また社会学的知識がなくても、その正確な意味は現代日本の英和辞典をひもとくだけでも認知できる。

たとえば、「集団間における牽引と反発の度合いで、人種・階級・職業的地位などがその決定因となる」(『研究社新英和大辞典』)、「職業上の地位や階級などによる個人または集団間の親近性」(『ランダムハウス英和大辞典』)、「主に社会階層を異にする個人・集団間の親近度、許容度を表す」(『グランドコンサイス英和辞典』)という「親近性」の度合いに限定された説明が、各種の大型英和辞典でなされている。

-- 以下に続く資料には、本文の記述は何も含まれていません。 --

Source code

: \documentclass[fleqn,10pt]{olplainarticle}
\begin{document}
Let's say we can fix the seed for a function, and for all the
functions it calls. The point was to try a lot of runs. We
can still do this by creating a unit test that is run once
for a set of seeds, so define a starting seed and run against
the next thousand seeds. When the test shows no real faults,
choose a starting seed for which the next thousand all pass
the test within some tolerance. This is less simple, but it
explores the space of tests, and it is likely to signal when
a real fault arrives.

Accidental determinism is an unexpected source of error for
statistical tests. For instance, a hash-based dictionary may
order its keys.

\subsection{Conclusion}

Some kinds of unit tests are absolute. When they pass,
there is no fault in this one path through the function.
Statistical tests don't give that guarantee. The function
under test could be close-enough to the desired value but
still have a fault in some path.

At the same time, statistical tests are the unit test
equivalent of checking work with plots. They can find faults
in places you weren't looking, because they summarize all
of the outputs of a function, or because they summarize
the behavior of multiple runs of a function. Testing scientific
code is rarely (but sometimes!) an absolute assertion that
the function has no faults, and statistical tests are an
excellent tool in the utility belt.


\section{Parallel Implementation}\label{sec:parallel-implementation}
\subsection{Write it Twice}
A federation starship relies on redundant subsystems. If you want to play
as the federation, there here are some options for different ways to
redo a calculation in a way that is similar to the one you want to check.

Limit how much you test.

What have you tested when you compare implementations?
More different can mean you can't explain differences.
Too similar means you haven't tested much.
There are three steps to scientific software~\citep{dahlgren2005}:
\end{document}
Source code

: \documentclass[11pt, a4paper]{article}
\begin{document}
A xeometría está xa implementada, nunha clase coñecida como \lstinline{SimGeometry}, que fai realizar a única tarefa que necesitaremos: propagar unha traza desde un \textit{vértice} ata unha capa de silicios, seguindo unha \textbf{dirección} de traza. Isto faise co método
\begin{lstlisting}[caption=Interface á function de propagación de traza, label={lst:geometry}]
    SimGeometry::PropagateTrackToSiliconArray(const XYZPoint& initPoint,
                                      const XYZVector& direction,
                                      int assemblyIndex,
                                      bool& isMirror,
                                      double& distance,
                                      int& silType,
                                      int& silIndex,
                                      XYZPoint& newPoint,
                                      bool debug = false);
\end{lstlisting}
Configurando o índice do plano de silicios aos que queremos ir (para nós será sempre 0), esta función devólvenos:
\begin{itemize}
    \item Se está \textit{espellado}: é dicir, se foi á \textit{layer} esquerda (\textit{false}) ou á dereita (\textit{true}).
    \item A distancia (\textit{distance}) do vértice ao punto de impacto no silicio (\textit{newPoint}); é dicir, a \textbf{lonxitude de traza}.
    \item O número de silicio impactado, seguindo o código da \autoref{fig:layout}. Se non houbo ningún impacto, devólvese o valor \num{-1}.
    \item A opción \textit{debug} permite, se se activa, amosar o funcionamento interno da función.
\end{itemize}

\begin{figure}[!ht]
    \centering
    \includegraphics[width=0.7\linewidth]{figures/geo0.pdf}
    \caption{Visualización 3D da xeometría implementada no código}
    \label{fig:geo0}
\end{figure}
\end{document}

英語の表現でも、‘keep a person at a distance’は「人との距離を保つ」とはいえ、その意味は空間的な距離ではなく、「冷たく扱う」や「親しくしない」といった親しさの程度を示すものである。なお『新編英和活用大辞典』(1995:767)では、’the social distance between the two lovers’「2人の恋人間の社会的な隔たり(身分などの違い)」が例文としてあげられている。もちろん2mの空間距離を表すものではない。

そして第二版以降の歴代の『広辞苑』でも、「集団と集団との間、個人と個人との間における親近性の強度」とされてきた。空間距離2mを「社会的距離」と信じてきた人々は、誰でもが手にすることができるこれらの辞典を参照しなかったのであろう注5)。